Entries shown:
BEGIN

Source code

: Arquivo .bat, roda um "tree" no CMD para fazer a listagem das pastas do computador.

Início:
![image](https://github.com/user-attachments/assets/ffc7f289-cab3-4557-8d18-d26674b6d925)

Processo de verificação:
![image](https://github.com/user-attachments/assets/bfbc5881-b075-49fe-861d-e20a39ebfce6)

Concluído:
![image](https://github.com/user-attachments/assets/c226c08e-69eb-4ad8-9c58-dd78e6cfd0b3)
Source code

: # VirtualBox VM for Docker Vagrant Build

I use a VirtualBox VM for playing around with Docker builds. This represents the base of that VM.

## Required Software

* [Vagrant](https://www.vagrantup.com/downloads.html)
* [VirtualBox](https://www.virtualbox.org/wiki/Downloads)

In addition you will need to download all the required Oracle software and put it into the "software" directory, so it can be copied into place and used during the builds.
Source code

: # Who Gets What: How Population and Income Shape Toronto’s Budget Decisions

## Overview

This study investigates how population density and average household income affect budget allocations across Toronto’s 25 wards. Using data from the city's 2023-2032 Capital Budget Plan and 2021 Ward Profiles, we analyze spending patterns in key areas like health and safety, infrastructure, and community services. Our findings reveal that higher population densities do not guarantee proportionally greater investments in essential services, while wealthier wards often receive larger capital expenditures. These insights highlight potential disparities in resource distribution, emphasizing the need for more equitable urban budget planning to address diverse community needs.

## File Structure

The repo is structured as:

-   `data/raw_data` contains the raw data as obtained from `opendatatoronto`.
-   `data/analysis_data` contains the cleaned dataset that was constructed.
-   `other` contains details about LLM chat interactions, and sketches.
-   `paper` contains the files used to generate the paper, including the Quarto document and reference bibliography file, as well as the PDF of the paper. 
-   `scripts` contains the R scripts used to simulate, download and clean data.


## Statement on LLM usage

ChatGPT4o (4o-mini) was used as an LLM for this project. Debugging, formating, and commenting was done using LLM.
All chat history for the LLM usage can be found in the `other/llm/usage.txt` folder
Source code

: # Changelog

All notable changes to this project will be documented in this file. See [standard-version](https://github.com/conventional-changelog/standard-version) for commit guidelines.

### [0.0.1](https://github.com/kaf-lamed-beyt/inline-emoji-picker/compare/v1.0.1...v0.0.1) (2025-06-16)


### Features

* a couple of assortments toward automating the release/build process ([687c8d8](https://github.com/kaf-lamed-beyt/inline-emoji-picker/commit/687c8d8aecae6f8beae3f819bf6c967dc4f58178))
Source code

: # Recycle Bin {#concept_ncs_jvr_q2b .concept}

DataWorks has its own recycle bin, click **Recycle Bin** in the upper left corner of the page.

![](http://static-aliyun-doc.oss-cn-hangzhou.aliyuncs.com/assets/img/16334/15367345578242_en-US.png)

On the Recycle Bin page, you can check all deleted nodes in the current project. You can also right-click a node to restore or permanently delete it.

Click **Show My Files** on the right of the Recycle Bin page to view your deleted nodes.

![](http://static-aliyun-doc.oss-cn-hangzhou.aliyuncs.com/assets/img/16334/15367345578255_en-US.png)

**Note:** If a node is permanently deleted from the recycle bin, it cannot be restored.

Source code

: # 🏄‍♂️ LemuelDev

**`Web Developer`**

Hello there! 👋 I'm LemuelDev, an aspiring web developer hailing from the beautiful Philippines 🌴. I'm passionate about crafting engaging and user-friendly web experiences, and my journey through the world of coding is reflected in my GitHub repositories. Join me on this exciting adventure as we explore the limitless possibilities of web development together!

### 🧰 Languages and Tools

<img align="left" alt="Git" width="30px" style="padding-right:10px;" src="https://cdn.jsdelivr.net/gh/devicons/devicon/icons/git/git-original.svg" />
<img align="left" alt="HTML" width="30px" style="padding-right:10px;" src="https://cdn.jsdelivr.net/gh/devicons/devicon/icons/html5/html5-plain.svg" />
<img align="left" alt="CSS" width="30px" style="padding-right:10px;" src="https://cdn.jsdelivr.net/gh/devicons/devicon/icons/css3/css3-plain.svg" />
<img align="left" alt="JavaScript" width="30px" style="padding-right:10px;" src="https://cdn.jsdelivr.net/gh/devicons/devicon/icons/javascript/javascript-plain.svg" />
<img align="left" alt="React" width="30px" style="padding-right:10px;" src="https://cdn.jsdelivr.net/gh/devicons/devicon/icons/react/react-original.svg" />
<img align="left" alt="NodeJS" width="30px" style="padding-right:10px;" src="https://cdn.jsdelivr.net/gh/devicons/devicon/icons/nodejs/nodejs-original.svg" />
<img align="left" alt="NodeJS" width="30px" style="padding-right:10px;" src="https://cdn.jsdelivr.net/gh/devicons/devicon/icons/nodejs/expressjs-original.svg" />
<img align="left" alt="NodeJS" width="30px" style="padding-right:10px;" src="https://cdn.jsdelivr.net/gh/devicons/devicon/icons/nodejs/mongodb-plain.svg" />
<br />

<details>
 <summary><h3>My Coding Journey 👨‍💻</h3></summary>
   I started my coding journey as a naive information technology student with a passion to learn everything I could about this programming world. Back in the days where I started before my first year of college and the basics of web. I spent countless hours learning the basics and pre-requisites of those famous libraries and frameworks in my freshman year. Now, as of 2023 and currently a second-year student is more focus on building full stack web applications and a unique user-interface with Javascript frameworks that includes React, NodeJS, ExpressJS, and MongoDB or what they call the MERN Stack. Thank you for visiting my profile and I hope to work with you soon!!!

END

Find every line in the records that uses the string "original", then copy it.

<img align="left" alt="Git" width="30px" style="padding-right:10px;" src="https://cdn.jsdelivr.net/gh/devicons/devicon/icons/git/git-original.svg" />
<img align="left" alt="React" width="30px" style="padding-right:10px;" src="https://cdn.jsdelivr.net/gh/devicons/devicon/icons/react/react-original.svg" />
<img align="left" alt="NodeJS" width="30px" style="padding-right:10px;" src="https://cdn.jsdelivr.net/gh/devicons/devicon/icons/nodejs/nodejs-original.svg" />
<img align="left" alt="NodeJS" width="30px" style="padding-right:10px;" src="https://cdn.jsdelivr.net/gh/devicons/devicon/icons/nodejs/expressjs-original.svg" />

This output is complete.